This is not the month to honk at that pedestrian entering the crosswalk as you approach. Hell, no month is that month (they have the right of way, dummy), but this is ESPECIALLY not the month — according a release sent to media, SFPD will be conducting pedestrian stings during “peak traffic times…at various locations throughout The City including: the Geary Street corridor, San Bruno Avenue corridor, Bayshore Boulevard, Sixth Street corridor and Cole Valley.”
In these stings, it’s the driver who gets stung, not the pedestrian — ringers will be in marked and unmarked cross walks to see if you grant them their right of way, and cops will also be watching for red light, stop, and speed violations.
Bike NOPA also reports that “SFPD will step-up enforcement of the 25 mph speed limit on the Masonic corridor beginning today” during both the commute and off hours, and that Park Station Captain Teresa Barrett appears to be considering employing radar displays (those signs that tell you how fast traffic’s traveling as you pass) in the area.

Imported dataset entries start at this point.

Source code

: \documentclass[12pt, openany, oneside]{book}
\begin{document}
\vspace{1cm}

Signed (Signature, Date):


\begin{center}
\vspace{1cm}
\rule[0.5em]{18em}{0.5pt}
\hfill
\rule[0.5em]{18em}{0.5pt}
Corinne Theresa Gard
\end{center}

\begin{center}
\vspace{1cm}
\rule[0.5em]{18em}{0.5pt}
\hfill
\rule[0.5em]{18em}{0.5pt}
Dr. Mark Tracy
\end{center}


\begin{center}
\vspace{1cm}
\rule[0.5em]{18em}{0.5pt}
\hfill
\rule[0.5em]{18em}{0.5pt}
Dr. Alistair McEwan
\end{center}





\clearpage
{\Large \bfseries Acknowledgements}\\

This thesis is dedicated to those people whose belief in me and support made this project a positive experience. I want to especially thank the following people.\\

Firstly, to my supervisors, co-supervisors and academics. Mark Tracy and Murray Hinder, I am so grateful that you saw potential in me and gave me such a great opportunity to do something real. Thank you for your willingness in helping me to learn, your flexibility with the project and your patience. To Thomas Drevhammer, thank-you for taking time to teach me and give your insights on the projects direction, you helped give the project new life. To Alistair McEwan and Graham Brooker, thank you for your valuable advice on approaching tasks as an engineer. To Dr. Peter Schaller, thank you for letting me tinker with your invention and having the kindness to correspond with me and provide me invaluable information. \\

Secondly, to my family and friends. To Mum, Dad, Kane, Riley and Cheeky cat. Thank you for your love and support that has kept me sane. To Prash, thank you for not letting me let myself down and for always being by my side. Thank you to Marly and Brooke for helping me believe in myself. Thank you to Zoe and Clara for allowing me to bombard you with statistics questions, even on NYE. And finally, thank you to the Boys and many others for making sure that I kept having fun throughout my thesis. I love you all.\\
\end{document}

Regarding the pedestrian stings, SFist notes that “these sorts of measure do little to fix our flawed traffic infrastructure, which is the real problem.” Bike NOPA, however, says that “Traffic engineers refer to the ‘three E’s’ for traffic calming: Enforcement, Education, and Engineering. With its increased monitoring of speeding and willingness to employ speed displays, Park Station is doing its part to cover two of the three.”
What do you think, are the threats of sting operations or those signs that always make me think of The Rookie enough to fix our traffic infrastructure (that is, if you believe it is indeed flawed?) What else should the city be doing?